Nous devons prendre en charge les prestations de l'assurance de base. Les assureurs maladie ne peuvent pas simplement supprimer des prestations, mais les autorités doivent les contrôler régulièrement. Les instruments pour cela existent, mais la mise en œuvre n'aboutit à rien. Il ne s'agit pas de durcir, de réduire ou de rationaliser, mais d'examiner attentivement les prestations. Nous avons besoin d'un système de santé optimal, pas maximal.
Qui résiste? Les fournisseurs de prestations, c'est-à-dire les médecins et les hôpitaux?
La densité hospitalière est toujours aussi élevée que lors de notre première interview il y a sept ans. A l'époque déjà, j'avais dit que la moitié des hôpitaux suffirait. Pourtant, le nombre d'hôpitaux est toujours plus ou moins le même.

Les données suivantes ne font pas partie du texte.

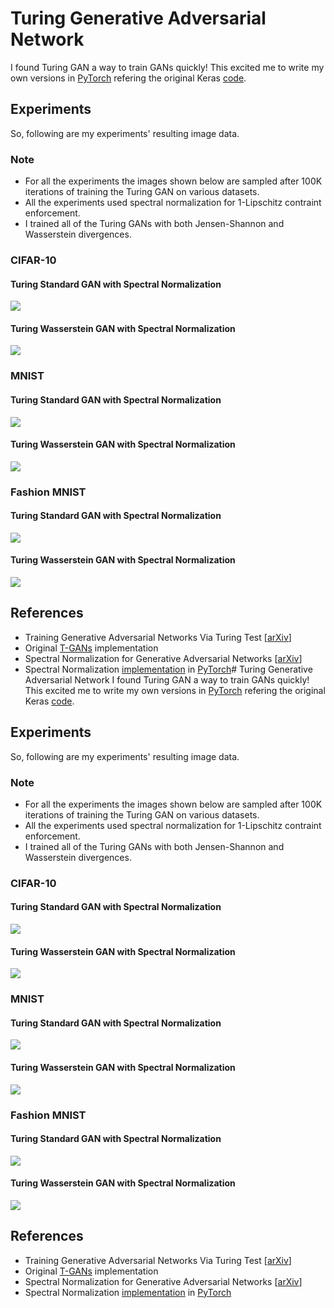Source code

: # Turing Generative Adversarial Network
I found Turing GAN a way to train GANs quickly! This excited me to write my own versions in [PyTorch](https://pytorch.org) refering the original Keras [code](https://github.com/bojone/T-GANs).

## Experiments
So, following are my experiments' resulting image data.

### Note
- For all the experiments the images shown below are sampled after 100K iterations of training the Turing GAN on various datasets. 
- All the experiments used spectral normalization for 1-Lipschitz contraint enforcement. 
- I trained all of the Turing GANs with both Jensen-Shannon and Wasserstein divergences.

### CIFAR-10
#### Turing Standard GAN with Spectral Normalization
![](https://github.com/rahulbhalley/turing-gan.pytorch/raw/master/sgan/samples/cifar-10/latest_100000.png)
#### Turing Wasserstein GAN with Spectral Normalization
![](https://github.com/rahulbhalley/turing-gan.pytorch/raw/master/wgan/samples/cifar-10/latest_100000.png)

### MNIST
#### Turing Standard GAN with Spectral Normalization
![](https://github.com/rahulbhalley/turing-gan.pytorch/raw/master/sgan/samples/mnist/latest_100000.png)
#### Turing Wasserstein GAN with Spectral Normalization
![](https://github.com/rahulbhalley/turing-gan.pytorch/raw/master/wgan/samples/mnist/latest_100000.png)

### Fashion MNIST
#### Turing Standard GAN with Spectral Normalization
![](https://github.com/rahulbhalley/turing-gan.pytorch/raw/master/sgan/samples/fashion-mnist/latest_100000.png)
#### Turing Wasserstein GAN with Spectral Normalization
![](https://github.com/rahulbhalley/turing-gan.pytorch/raw/master/wgan/samples/fashion-mnist/latest_100000.png)

## References
- Training Generative Adversarial Networks Via Turing Test [[arXiv](https://arxiv.org/abs/1810.10948)]
- Original [T-GANs](https://github.com/bojone/T-GANs) implementation
- Spectral Normalization for Generative Adversarial Networks [[arXiv](https://arxiv.org/abs/1802.05957)]
- Spectral Normalization [implementation](https://github.com/christiancosgrove/pytorch-spectral-normalization-gan/blob/master/spectral_normalization.py) in [PyTorch](https://pytorch.org)# Turing Generative Adversarial Network
I found Turing GAN a way to train GANs quickly! This excited me to write my own versions in [PyTorch](https://pytorch.org) refering the original Keras [code](https://github.com/bojone/T-GANs).

## Experiments
So, following are my experiments' resulting image data.

### Note
- For all the experiments the images shown below are sampled after 100K iterations of training the Turing GAN on various datasets. 
- All the experiments used spectral normalization for 1-Lipschitz contraint enforcement. 
- I trained all of the Turing GANs with both Jensen-Shannon and Wasserstein divergences.

### CIFAR-10
#### Turing Standard GAN with Spectral Normalization
![](https://github.com/rahulbhalley/turing-gan.pytorch/raw/master/sgan/samples/cifar-10/latest_100000.png)
#### Turing Wasserstein GAN with Spectral Normalization
![](https://github.com/rahulbhalley/turing-gan.pytorch/raw/master/wgan/samples/cifar-10/latest_100000.png)

### MNIST
#### Turing Standard GAN with Spectral Normalization
![](https://github.com/rahulbhalley/turing-gan.pytorch/raw/master/sgan/samples/mnist/latest_100000.png)
#### Turing Wasserstein GAN with Spectral Normalization
![](https://github.com/rahulbhalley/turing-gan.pytorch/raw/master/wgan/samples/mnist/latest_100000.png)

### Fashion MNIST
#### Turing Standard GAN with Spectral Normalization
![](https://github.com/rahulbhalley/turing-gan.pytorch/raw/master/sgan/samples/fashion-mnist/latest_100000.png)
#### Turing Wasserstein GAN with Spectral Normalization
![](https://github.com/rahulbhalley/turing-gan.pytorch/raw/master/wgan/samples/fashion-mnist/latest_100000.png)

## References
- Training Generative Adversarial Networks Via Turing Test [[arXiv](https://arxiv.org/abs/1810.10948)]
- Original [T-GANs](https://github.com/bojone/T-GANs) implementation
- Spectral Normalization for Generative Adversarial Networks [[arXiv](https://arxiv.org/abs/1802.05957)]
- Spectral Normalization [implementation](https://github.com/christiancosgrove/pytorch-spectral-normalization-gan/blob/master/spectral_normalization.py) in [PyTorch](https://pytorch.org)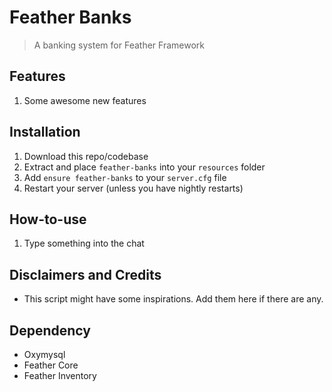 # Feather Banks

> A banking system for Feather Framework

## Features

1. Some awesome new features

## Installation

1. Download this repo/codebase
2. Extract and place `feather-banks` into your `resources` folder
3. Add `ensure feather-banks` to your `server.cfg` file
4. Restart your server (unless you have nightly restarts)

## How-to-use

1. Type something into the chat

## Disclaimers and Credits

-   This script might have some inspirations. Add them here if there are any.

## Dependency

-   Oxymysql
-   Feather Core
-   Feather Inventory

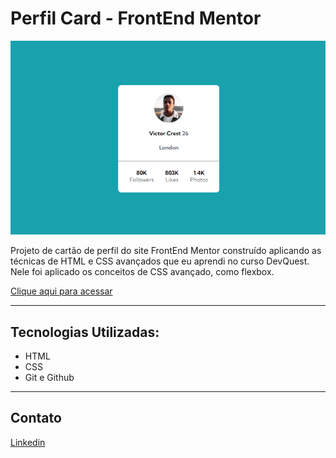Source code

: # Perfil Card - FrontEnd Mentor


![preview](./.github/preview.png)

Projeto de cartão de perfil do site FrontEnd Mentor construído aplicando as técnicas de HTML e CSS avançados que eu aprendi no curso DevQuest. Nele foi aplicado os conceitos de CSS avançado, como flexbox.

[Clique aqui para acessar](https://edu-almeidaf.github.io/perfil-card/)

---

## Tecnologias Utilizadas:

- HTML
- CSS
- Git e Github

---

## Contato

[Linkedin](https://www.linkedin.com/in/almeidaedu/)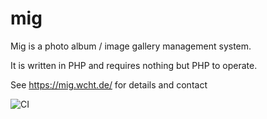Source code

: # mig

Mig is a photo album / image gallery management system.

It is written in PHP and requires nothing but PHP to operate.

See https://mig.wcht.de/ for details and contact

![CI](https://github.com/Boris-de/mig/workflows/CI/badge.svg)
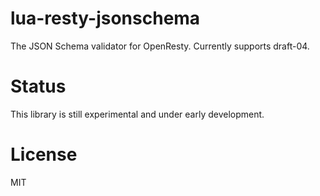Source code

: lua-resty-jsonschema
====

The JSON Schema validator for OpenResty. Currently supports draft-04.


# Status

This library is still experimental and under early development.


# License

MIT
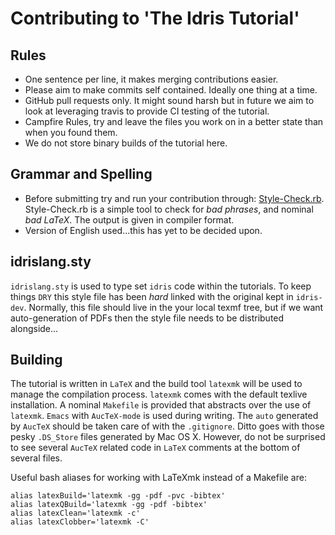 # Contributing to 'The Idris Tutorial'

## Rules

* One sentence per line, it makes merging contributions easier.
* Please aim to make commits self contained. Ideally one thing at a time.
* GitHub pull requests only. It might sound harsh but in future we aim to look at leveraging travis to provide CI testing of the tutorial.
* Campfire Rules, try and leave the files you work on in a better state than when you found them.
* We do not store binary builds of the tutorial here.

## Grammar and Spelling

* Before submitting try and run your contribution through: [Style-Check.rb](http://www.cs.umd.edu/~nspring/software/style-check-readme.html).
  Style-Check.rb is a simple tool to check for _bad phrases_, and nominal _bad LaTeX_.
  The output is given in compiler format. 
* Version of English used...this has yet to be decided upon.

## idrislang.sty

`idrislang.sty` is used to type set `idris` code within the tutorials.
To keep things `DRY` this style file has been *hard* linked with the original kept in `idris-dev`.
Normally, this file should live in the your local texmf tree, but if we want auto-generation of PDFs then the style file needs to be distributed alongside...

## Building

The tutorial is written in `LaTeX` and the build tool `latexmk` will be used to manage the compilation process.
`latexmk` comes with the default texlive installation.
A nominal `Makefile` is provided that abstracts over the use of `latexmk`.
`Emacs` with `AucTeX-mode` is used during writing.
The `auto` generated by `AucTeX` should be taken care of with the `.gitignore`.
Ditto goes with those pesky `.DS_Store` files generated by Mac OS X.
However, do not be surprised to see several `AucTeX` related code in `LaTeX` comments at the bottom of several files.

Useful bash aliases for working with LaTeXmk instead of a Makefile are:

    alias latexBuild='latexmk -gg -pdf -pvc -bibtex'
    alias latexQBuild='latexmk -gg -pdf -bibtex'
    alias latexClean='latexmk -c'
    alias latexClobber='latexmk -C'

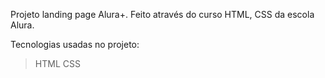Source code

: Projeto landing page Alura+. Feito através do curso HTML, CSS da escola Alura.

Tecnologias usadas no projeto:

>HTML
>CSS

Les gens souffrent de plus en plus du poids des primes. Comment peut-on y mettre fin?
En premier lieu par des réformes politiques. Par ailleurs, il faut permettre aux caisses d'assurance maladie de mieux accompagner leurs payeurs de primes et de les informer. Par exemple, attirer l'attention sur l'utilisation des génériques. Mais voilà, nous n'en avons pas le droit.
Pourquoi?
Parce que nous n'avons plus de cadre légal. En 2011, nous avons envoyé pour la première fois un mail sur les génériques. Nous avons écrit aux assurés qui avaient choisi une médication originale pour leur signaler qu'il existait un générique. Chaque année, les économies réalisées s'élevaient à plusieurs millions de francs. Aujourd'hui, nous n'avons plus le droit de le faire.
Qui le dit?
Pour des raisons de protection des données, nous ne pouvons plus écrire à personne sur de tels sujets.
Les réformes dans le domaine de la santé prennent un temps incroyablement long, pourquoi?
C'est vrai, mais les choses pourraient bouger dans les années à venir. Justement dans le domaine de l'EFAS, le financement uniforme des prestations ambulatoires et stationnaires. Cette réforme est en bonne voie, alors qu'on la pensait compromise à certains moments. Le nouveau tarif médical Tardoc est également prêt. Le dossier électronique du patient (DEP) est en consultation, le double volontariat a été supprimé. Ceux qui ne veulent pas de DEP doivent y renoncer explicitement. La numérisation du système de santé et des instruments plus efficaces pour l'évaluation des nouvelles prestations sont tout aussi importants.